According to Arab Net, JP Morgan's Asian equity strategist, Mixo Das, explained: If investors are looking at challenges in all markets, China is emerging as something that offers resilience or a safe haven from many of these risks.


Optimism about pro-growth policies, along with China's moves to co-exist somewhat with the coronavirus even while adhering to the zero-Covid approach, has brought the CSI 300 index closer to entering a bull market. The index is up nearly 19% from its lowest level in April. It fell 1.5% on Wednesday after President Xi Jinping once again said the zero-Covid policy is the most effective.


Das added that China's easing of some measures puts its stock market in a very good position, especially since stock valuations are very cheap even after the recent rises.

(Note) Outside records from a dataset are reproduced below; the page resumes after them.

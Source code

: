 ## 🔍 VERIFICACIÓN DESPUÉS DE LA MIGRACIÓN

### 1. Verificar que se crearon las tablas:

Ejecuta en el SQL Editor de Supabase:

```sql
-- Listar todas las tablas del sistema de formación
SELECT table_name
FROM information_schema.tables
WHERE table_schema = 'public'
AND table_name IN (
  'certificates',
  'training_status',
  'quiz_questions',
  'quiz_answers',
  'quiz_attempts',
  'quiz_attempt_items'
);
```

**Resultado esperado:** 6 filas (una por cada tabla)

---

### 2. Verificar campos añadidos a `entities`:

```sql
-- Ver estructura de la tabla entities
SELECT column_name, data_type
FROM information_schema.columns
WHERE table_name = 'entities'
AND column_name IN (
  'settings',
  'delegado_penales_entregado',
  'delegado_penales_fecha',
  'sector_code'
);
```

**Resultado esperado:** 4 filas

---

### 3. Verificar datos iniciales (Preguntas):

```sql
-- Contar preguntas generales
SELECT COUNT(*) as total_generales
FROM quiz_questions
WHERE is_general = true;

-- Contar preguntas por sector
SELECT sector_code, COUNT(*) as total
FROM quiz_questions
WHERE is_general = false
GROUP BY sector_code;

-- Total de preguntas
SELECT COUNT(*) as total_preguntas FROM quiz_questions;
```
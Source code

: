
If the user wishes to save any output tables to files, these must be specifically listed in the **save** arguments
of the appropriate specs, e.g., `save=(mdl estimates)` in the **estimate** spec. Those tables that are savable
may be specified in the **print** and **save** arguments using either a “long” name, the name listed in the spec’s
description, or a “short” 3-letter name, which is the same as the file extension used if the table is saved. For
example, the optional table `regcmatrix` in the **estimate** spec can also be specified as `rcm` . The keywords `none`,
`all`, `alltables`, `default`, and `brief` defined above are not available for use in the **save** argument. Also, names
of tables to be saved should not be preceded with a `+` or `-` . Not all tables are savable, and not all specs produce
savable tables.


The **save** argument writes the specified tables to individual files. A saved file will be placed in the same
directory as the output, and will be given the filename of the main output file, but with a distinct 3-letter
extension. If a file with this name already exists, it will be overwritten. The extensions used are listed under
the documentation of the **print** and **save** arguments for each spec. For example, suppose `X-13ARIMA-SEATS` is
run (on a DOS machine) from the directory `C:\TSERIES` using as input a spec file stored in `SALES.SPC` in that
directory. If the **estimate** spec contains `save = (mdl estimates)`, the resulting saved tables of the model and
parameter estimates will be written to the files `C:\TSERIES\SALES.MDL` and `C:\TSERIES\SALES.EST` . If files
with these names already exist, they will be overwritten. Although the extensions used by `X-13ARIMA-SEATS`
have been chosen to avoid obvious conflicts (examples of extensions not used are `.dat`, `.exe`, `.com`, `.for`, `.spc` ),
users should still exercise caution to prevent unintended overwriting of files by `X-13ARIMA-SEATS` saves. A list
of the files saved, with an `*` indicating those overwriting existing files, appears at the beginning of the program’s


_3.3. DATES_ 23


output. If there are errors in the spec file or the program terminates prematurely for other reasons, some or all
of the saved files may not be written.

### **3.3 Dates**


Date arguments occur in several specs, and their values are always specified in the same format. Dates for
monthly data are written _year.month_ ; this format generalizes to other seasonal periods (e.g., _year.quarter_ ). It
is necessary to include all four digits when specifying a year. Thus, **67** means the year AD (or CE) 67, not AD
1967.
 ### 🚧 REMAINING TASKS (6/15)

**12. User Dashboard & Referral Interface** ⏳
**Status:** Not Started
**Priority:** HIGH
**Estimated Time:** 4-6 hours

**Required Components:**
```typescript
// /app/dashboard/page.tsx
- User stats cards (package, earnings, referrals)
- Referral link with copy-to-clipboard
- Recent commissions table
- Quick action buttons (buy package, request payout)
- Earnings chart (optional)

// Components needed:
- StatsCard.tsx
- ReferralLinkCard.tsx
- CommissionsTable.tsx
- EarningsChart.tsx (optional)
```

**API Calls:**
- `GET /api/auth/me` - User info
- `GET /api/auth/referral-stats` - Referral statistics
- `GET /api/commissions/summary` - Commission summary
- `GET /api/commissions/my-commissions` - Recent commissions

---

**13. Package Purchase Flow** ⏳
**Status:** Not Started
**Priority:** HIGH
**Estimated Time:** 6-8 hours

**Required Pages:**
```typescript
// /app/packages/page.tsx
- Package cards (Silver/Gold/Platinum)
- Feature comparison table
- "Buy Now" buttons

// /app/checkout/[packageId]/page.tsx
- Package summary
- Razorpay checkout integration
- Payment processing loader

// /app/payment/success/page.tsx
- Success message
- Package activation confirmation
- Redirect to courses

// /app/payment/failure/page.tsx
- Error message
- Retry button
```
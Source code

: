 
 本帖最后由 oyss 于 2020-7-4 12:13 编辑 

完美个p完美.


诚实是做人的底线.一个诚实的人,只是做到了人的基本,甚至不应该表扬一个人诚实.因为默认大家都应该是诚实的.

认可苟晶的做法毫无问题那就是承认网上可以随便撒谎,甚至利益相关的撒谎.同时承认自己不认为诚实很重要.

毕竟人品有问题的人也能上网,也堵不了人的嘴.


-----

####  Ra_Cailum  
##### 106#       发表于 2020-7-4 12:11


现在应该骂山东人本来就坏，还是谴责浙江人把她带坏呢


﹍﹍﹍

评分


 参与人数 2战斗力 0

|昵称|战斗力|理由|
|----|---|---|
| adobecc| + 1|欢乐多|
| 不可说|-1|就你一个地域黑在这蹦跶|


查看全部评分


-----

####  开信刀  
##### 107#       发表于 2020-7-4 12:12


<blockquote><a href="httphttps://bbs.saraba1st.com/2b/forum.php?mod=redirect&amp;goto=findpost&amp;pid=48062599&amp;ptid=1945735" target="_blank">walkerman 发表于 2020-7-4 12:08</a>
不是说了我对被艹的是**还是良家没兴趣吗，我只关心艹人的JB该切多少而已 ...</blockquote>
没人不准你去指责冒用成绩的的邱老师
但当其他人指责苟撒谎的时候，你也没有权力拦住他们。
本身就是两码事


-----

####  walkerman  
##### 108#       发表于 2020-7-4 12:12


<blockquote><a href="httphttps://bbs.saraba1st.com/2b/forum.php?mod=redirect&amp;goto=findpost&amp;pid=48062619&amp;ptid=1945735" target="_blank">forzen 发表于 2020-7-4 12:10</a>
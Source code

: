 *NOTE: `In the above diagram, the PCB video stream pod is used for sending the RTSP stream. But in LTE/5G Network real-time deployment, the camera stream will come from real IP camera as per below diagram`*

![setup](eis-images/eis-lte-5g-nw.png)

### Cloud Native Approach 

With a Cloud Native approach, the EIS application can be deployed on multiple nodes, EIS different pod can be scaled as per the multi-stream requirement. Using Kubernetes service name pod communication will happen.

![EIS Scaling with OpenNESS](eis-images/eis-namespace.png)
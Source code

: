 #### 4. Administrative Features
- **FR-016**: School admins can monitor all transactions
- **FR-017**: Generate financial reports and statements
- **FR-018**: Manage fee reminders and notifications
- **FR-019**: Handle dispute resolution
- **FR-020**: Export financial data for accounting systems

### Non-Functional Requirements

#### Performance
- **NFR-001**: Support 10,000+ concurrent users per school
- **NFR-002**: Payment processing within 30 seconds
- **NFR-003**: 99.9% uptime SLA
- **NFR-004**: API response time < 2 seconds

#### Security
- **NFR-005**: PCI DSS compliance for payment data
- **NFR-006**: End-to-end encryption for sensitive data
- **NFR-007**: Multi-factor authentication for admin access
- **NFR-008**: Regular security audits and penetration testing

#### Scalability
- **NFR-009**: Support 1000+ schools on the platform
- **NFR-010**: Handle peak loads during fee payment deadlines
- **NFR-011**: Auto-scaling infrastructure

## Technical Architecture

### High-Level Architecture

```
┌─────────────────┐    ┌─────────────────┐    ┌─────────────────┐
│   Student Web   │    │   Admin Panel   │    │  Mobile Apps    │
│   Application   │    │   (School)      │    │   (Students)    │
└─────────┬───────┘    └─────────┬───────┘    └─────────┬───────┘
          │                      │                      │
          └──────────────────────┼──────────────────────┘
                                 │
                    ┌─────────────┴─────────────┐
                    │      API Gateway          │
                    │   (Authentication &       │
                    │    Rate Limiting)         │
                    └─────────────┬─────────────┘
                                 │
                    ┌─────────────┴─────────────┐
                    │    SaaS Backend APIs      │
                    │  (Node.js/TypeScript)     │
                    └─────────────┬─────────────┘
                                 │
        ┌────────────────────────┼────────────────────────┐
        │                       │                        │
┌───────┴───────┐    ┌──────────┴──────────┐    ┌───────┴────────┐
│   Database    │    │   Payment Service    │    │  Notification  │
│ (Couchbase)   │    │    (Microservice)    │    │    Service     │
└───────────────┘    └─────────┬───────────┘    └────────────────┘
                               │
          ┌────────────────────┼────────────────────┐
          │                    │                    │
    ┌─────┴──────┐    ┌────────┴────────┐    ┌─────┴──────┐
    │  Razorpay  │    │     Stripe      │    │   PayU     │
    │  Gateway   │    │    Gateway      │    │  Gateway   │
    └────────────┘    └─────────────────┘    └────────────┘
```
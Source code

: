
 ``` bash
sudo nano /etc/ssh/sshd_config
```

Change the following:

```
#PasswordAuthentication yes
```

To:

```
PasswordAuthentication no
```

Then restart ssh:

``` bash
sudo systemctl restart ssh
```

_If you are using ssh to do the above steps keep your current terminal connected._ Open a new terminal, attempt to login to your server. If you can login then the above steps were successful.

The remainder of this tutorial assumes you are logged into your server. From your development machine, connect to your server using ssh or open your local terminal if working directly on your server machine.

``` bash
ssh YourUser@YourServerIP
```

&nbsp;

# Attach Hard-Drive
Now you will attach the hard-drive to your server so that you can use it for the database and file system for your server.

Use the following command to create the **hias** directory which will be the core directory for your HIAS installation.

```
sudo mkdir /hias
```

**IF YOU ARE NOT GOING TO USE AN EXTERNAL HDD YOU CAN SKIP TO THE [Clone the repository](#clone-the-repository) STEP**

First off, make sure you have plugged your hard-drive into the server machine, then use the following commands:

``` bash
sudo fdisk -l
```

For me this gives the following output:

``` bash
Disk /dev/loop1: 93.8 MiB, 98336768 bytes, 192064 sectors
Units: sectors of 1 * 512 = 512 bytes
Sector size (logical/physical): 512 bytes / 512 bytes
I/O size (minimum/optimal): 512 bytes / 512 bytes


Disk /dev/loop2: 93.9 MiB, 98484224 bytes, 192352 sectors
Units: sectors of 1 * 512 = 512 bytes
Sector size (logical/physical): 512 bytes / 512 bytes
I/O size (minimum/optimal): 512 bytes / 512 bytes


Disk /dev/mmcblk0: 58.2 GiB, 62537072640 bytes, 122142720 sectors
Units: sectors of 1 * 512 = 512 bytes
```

He pointed out that the CSI 300 index is trading at a profit multiplier for the next 12 months at 13.1 times, compared to 16 times for the S&P 500 index, according to data compiled by Bloomberg and viewed by Al Arabiya.net.


Hong Kong-based strategist JP Morgan joins a growing list of market participants who are becoming more upbeat about the outlook for China this month, helping the CSI 300 Index outperform its global peers by the most since 2014 this quarter.